THE HEALTHY TRUTH: Male circumcision has been somewhat controversial for centuries.
Conducted for a variety of reasons, it is no longer performed as a routine medical procedure in public hospitals.
One side claims it is like a surgical vaccine that can potentially save lives by preventing diseases like HIV.
The other side says it is barbaric, unethical mutilation, arguing boys should be able to decide what happens to their own bodies.
It is the only common surgical procedure that has such extreme opposing views.
The emotive debate makes it harder for parents to make a choice for their sons.
So, what's the truth about male circumcision?
Circumcision is one of the oldest operations in the world, with around 30 per cent of all males aged 15 or older becoming circumcised globally.

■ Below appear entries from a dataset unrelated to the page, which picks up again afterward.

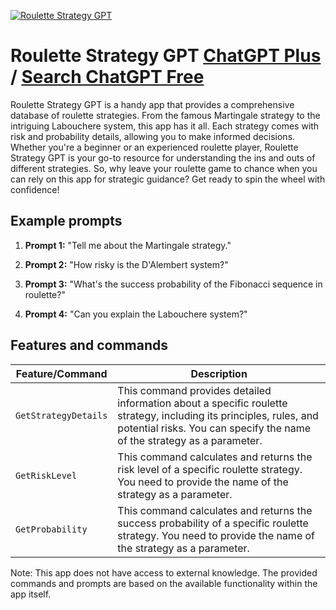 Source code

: 
[![Roulette Strategy GPT](https://files.oaiusercontent.com/file-sYtavybveEpVUUq8Of1PhQMM?se=2123-10-17T08%3A56%3A34Z&sp=r&sv=2021-08-06&sr=b&rscc=max-age%3D31536000%2C%20immutable&rscd=attachment%3B%20filename%3D87d76660-2b49-4ee1-8d3a-d3195dd40220.png&sig=8%2Bq00SsHR5E//W0VHhKpX4s9pO5BbrTp/4HkFvK6XxU%3D)](https://chat.openai.com/g/g-lFTliwYWy-roulette-strategy-gpt)

# Roulette Strategy GPT [ChatGPT Plus](https://chat.openai.com/g/g-lFTliwYWy-roulette-strategy-gpt) / [Search ChatGPT Free](https://gptcall.net/index.html#/?search=Roulette%20Strategy%20GPT)

Roulette Strategy GPT is a handy app that provides a comprehensive database of roulette strategies. From the famous Martingale strategy to the intriguing Labouchere system, this app has it all. Each strategy comes with risk and probability details, allowing you to make informed decisions. Whether you're a beginner or an experienced roulette player, Roulette Strategy GPT is your go-to resource for understanding the ins and outs of different strategies. So, why leave your roulette game to chance when you can rely on this app for strategic guidance? Get ready to spin the wheel with confidence!

## Example prompts

1. **Prompt 1:** "Tell me about the Martingale strategy."

2. **Prompt 2:** "How risky is the D'Alembert system?"

3. **Prompt 3:** "What's the success probability of the Fibonacci sequence in roulette?"

4. **Prompt 4:** "Can you explain the Labouchere system?"

## Features and commands

| Feature/Command | Description |
| --- | --- |
| `GetStrategyDetails` | This command provides detailed information about a specific roulette strategy, including its principles, rules, and potential risks. You can specify the name of the strategy as a parameter. |
| `GetRiskLevel` | This command calculates and returns the risk level of a specific roulette strategy. You need to provide the name of the strategy as a parameter. |
| `GetProbability` | This command calculates and returns the success probability of a specific roulette strategy. You need to provide the name of the strategy as a parameter. |

Note: This app does not have access to external knowledge. The provided commands and prompts are based on the available functionality within the app itself.


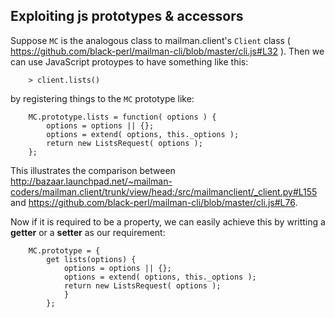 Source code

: Exploiting js prototypes & accessors
-----------------------------------
Suppose `MC` is the analogous class to mailman.client's `Client` class ( https://github.com/black-perl/mailman-cli/blob/master/cli.js#L32 ). Then we can use JavaScript protoypes to have something like this:

        > client.lists()
        
by registering things to the `MC` prototype like:

        MC.prototype.lists = function( options ) {
        	options = options || {};
        	options = extend( options, this._options );
        	return new ListsRequest( options );
        };
        
This illustrates the comparison between http://bazaar.launchpad.net/~mailman-coders/mailman.client/trunk/view/head:/src/mailmanclient/_client.py#L155 and https://github.com/black-perl/mailman-cli/blob/master/cli.js#L76.

Now if it is required to be a property, we can easily achieve this by writting a **getter** or a **setter** as our requirement:

        MC.prototype = {
            get lists(options) {
                options = options || {};
            	options = extend( options, this._options );
            	return new ListsRequest( options );
            	}
            };

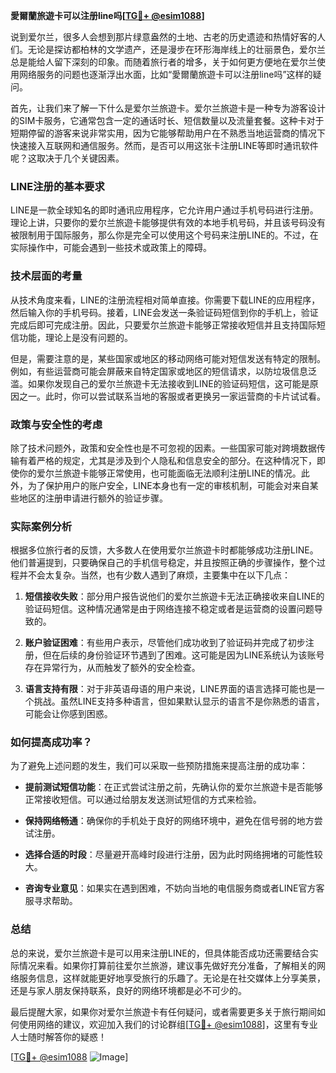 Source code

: **愛爾蘭旅遊卡可以注册line吗[[TG💪+ @esim1088](https://t.me/s/esim1088)]**

说到爱尔兰，很多人会想到那片绿意盎然的土地、古老的历史遗迹和热情好客的人们。无论是探访都柏林的文学遗产，还是漫步在环形海岸线上的壮丽景色，爱尔兰总是能给人留下深刻的印象。而随着旅行者的增多，关于如何更方便地在爱尔兰使用网络服务的问题也逐渐浮出水面，比如“愛爾蘭旅遊卡可以注册line吗”这样的疑问。

首先，让我们来了解一下什么是爱尔兰旅遊卡。爱尔兰旅遊卡是一种专为游客设计的SIM卡服务，它通常包含一定的通话时长、短信数量以及流量套餐。这种卡对于短期停留的游客来说非常实用，因为它能够帮助用户在不熟悉当地运营商的情况下快速接入互联网和通信服务。然而，是否可以用这张卡注册LINE等即时通讯软件呢？这取决于几个关键因素。

### LINE注册的基本要求

LINE是一款全球知名的即时通讯应用程序，它允许用户通过手机号码进行注册。理论上讲，只要你的爱尔兰旅遊卡能够提供有效的本地手机号码，并且该号码没有被限制用于国际服务，那么你是完全可以使用这个号码来注册LINE的。不过，在实际操作中，可能会遇到一些技术或政策上的障碍。

### 技术层面的考量

从技术角度来看，LINE的注册流程相对简单直接。你需要下载LINE的应用程序，然后输入你的手机号码。接着，LINE会发送一条验证码短信到你的手机上，验证完成后即可完成注册。因此，只要爱尔兰旅遊卡能够正常接收短信并且支持国际短信功能，理论上是没有问题的。

但是，需要注意的是，某些国家或地区的移动网络可能对短信发送有特定的限制。例如，有些运营商可能会屏蔽来自特定国家或地区的短信请求，以防垃圾信息泛滥。如果你发现自己的爱尔兰旅遊卡无法接收到LINE的验证码短信，这可能是原因之一。此时，你可以尝试联系当地的客服或者更换另一家运营商的卡片试试看。

### 政策与安全性的考虑

除了技术问题外，政策和安全性也是不可忽视的因素。一些国家可能对跨境数据传输有着严格的规定，尤其是涉及到个人隐私和信息安全的部分。在这种情况下，即使你的爱尔兰旅遊卡能够正常使用，也可能面临无法顺利注册LINE的情况。此外，为了保护用户的账户安全，LINE本身也有一定的审核机制，可能会对来自某些地区的注册申请进行额外的验证步骤。

### 实际案例分析

根据多位旅行者的反馈，大多数人在使用爱尔兰旅遊卡时都能够成功注册LINE。他们普遍提到，只要确保自己的手机信号稳定，并且按照正确的步骤操作，整个过程并不会太复杂。当然，也有少数人遇到了麻烦，主要集中在以下几点：

1. **短信接收失败**：部分用户报告说他们的爱尔兰旅遊卡无法正确接收来自LINE的验证码短信。这种情况通常是由于网络连接不稳定或者是运营商的设置问题导致的。
   
2. **账户验证困难**：有些用户表示，尽管他们成功收到了验证码并完成了初步注册，但在后续的身份验证环节遇到了困难。这可能是因为LINE系统认为该账号存在异常行为，从而触发了额外的安全检查。

3. **语言支持有限**：对于非英语母语的用户来说，LINE界面的语言选择可能也是一个挑战。虽然LINE支持多种语言，但如果默认显示的语言不是你熟悉的语言，可能会让你感到困惑。

### 如何提高成功率？

为了避免上述问题的发生，我们可以采取一些预防措施来提高注册的成功率：

- **提前测试短信功能**：在正式尝试注册之前，先确认你的爱尔兰旅遊卡是否能够正常接收短信。可以通过给朋友发送测试短信的方式来检验。
  
- **保持网络畅通**：确保你的手机处于良好的网络环境中，避免在信号弱的地方尝试注册。

- **选择合适的时段**：尽量避开高峰时段进行注册，因为此时网络拥堵的可能性较大。

- **咨询专业意见**：如果实在遇到困难，不妨向当地的电信服务商或者LINE官方客服寻求帮助。

### 总结

总的来说，爱尔兰旅遊卡是可以用来注册LINE的，但具体能否成功还需要结合实际情况来看。如果你打算前往爱尔兰旅游，建议事先做好充分准备，了解相关的网络服务信息，这样就能更好地享受旅行的乐趣了。无论是在社交媒体上分享美景，还是与家人朋友保持联系，良好的网络环境都是必不可少的。

最后提醒大家，如果你对爱尔兰旅遊卡有任何疑问，或者需要更多关于旅行期间如何使用网络的建议，欢迎加入我们的讨论群组[[TG💪+ @esim1088](https://t.me/s/esim1088)]，这里有专业人士随时解答你的疑惑！

[[TG💪+ @esim1088](https://t.me/s/esim1088) ![Image](https://i.postimg.cc/4NQfJmqS/Snipaste-2025-05-13-00-14-12.png)] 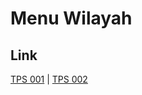 # Menu Wilayah

## Link

[TPS 001](https://github.com/gigit-pemilu/pemilu-2024-95-papua-pegunungan/tree/main/pilpres/hitung-suara/sub/95-papua-pegunungan/sub/01-jayawijaya/sub/30-silo-karno-doga/sub/2006-gigilobo/sub/001-tps)
 | 
[TPS 002](https://github.com/gigit-pemilu/pemilu-2024-95-papua-pegunungan/tree/main/pilpres/hitung-suara/sub/95-papua-pegunungan/sub/01-jayawijaya/sub/30-silo-karno-doga/sub/2006-gigilobo/sub/002-tps)

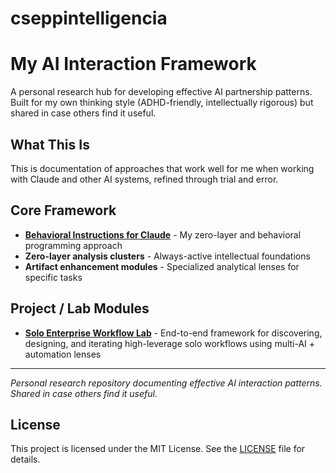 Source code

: 
# cseppintelligencia
# My AI Interaction Framework

A personal research hub for developing effective AI partnership patterns. Built for my own thinking style (ADHD-friendly, intellectually rigorous) but shared in case others find it useful.

## What This Is
This is documentation of approaches that work well for me when working with Claude and other AI systems, refined through trial and error.

## Core Framework
- **[Behavioral Instructions for Claude](INSTRUCTION_TEMPLATE_FOR_CLAUDE.md)** - My zero-layer and behavioral programming approach
- **Zero-layer analysis clusters** - Always-active intellectual foundations  
- **Artifact enhancement modules** - Specialized analytical lenses for specific tasks

## Project / Lab Modules
- **[Solo Enterprise Workflow Lab](aiProject-solo-enterprize-workflow-lab.md)** - End-to-end framework for discovering, designing, and iterating high-leverage solo workflows using multi-AI + automation lenses



---
*Personal research repository documenting effective AI interaction patterns. Shared in case others find it useful.*

## License

This project is licensed under the MIT License. See the [LICENSE](./LICENSE) file for details.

In Australia, 59 per cent of men – 4.7 million – are circumcised.
Circumcision is also the only non-essential surgery to which the patient does not consent.
Shane Peterson made Australian legal history after successfully suing the doctor who performed his circumcision soon after birth.
“What right do parents or doctors have to hold down a screaming boy or girl and surgically inflict their sexual, cosmetic or religious preferences on that child?,” he said.
Instead of just snipping his foreskin, nearly all the skin on his penis shaft was removed, leaving him permanently disfigured and unable to obtain normal function.
“The penis itself has pain, even after all these years,” Shane said.
Some experts believe the health benefits outweigh the risks.
“The benefits start in infancy with protection against urinary tract infections, and that protection extends over the lifetime,” Professor Brian Morris from the University of Sydney said.
“It's not brutal, it's not genital mutilation, it's a protective function, it's a protective procedure.”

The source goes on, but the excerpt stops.